Data were drawn from five large trials:
- Spanish Breast Cancer Group (GEICAM) 9906 (n = 500)
- GEICAM 2003/02 (n = 616)
- Austrian Breast and Colorectal Cancer Study Group (ABCSG) 6 (n = 378)
- ABCSG 8 (n = 1,324)
- Translational substudy of the Arimidex, Tamoxifen, Alone or in Combination trial (TransATAC) (n = 928)
Tissue samples were available for all five trials and were analyzed with EndoPredict at Myriad Genetics by researchers blinded to the outcomes data.
As the primary end point, the study assessed whether the participants had a distant recurrence over 10 years and compared this with their EPclin score. As a secondary end point, the researchers looked at the breast cancer-free interval over 10 years, meaning participants were free of local and distant recurrences.
Results for women in the GEICAM studies, who had been treated with hormone therapy and chemotherapy, were compared with results for those enrolled in the ABCSG and TransATAC trials, who had hormone therapy alone.
The patients who received endocrine therapy alone had a significantly lower median EPclin score than the women in the other trials (3.07 versus 3.67), the researchers noted.
Interpreting higher risk scores
Among patients with an EPclin score of 5, the 10-year rate of distant disease recurrence was 46% for those who had endocrine therapy alone, compared with 26% for those who received hormonal therapy plus chemotherapy. The different was statistically significant.

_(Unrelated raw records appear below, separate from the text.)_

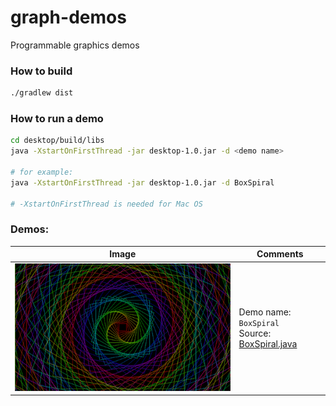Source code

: # graph-demos

Programmable graphics demos

### How to build

```bash
./gradlew dist
```

### How to run a demo

```bash
cd desktop/build/libs
java -XstartOnFirstThread -jar desktop-1.0.jar -d <demo name>

# for example:
java -XstartOnFirstThread -jar desktop-1.0.jar -d BoxSpiral

# -XstartOnFirstThread is needed for Mac OS
```

### Demos:

| Image                       | Comments                            |
|-----------------------------|-------------------------------------|
| ![](./images/boxspiral.png) | Demo name: `BoxSpiral`<br/>Source: [BoxSpiral.java](https://github.com/kodlan/graph-demos/blob/readme/core/src/com/graphdemos/BoxSpiral.java) |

"Overall, our analysis suggests that women with high EPclin scores [benefited] from chemotherapy compared to those with the same EPclin score but receiving endocrine therapy alone, irrespective of node-positivity of the disease," Sestak and colleagues wrote.
Conversely, there were no differences in the rate of distant recurrence at 10 years for those with low EPclin scores, regardless of whether the women had endocrine therapy alone or endocrine therapy with chemotherapy. This suggests some women with low EPclin scores were overtreated with chemotherapy, the researchers concluded.
As for the secondary end point of breast cancer-free survival, results were similar. For those with an EPclin score of 5, the risk of 10-year recurrence was 57% for endocrine therapy alone versus 29% for endocrine therapy with chemotherapy. EPclin was highly prognostic for women treated with endocrine therapy and for those who received endocrine therapy and chemotherapy, according to the researchers.
Results in line with other trials
Sestak and colleagues acknowledged that the retrospective design was a limitation of the study, but they also noted that the results are "consistent with other studies that demonstrate chemotherapy benefit for patients with high-risk disease based upon molecular analyses."
In addition to EPclin, a range of other genetic test risk scores are available, including the Oncotype DX breast recurrence score (Genomic Health) and the Breast Cancer Index (Biotheranostics).
In the Trial Assigning Individualized Options for Treatment, or TAILORx, women with hormone receptor-positive, HER2-negative breast cancer and no lymph node involvement who had a midrange score on the Oncotype DX test had similar outcomes with endocrine therapy alone and endocrine therapy with chemotherapy. The prospective study was sponsored by the U.S. National Cancer Institute and reported in mid-2018.
"The current analysis approach can facilitate insight into the predictive value of EPclin for women with ER-positive, HER2-negative breast cancer," Sestak and colleagues concluded.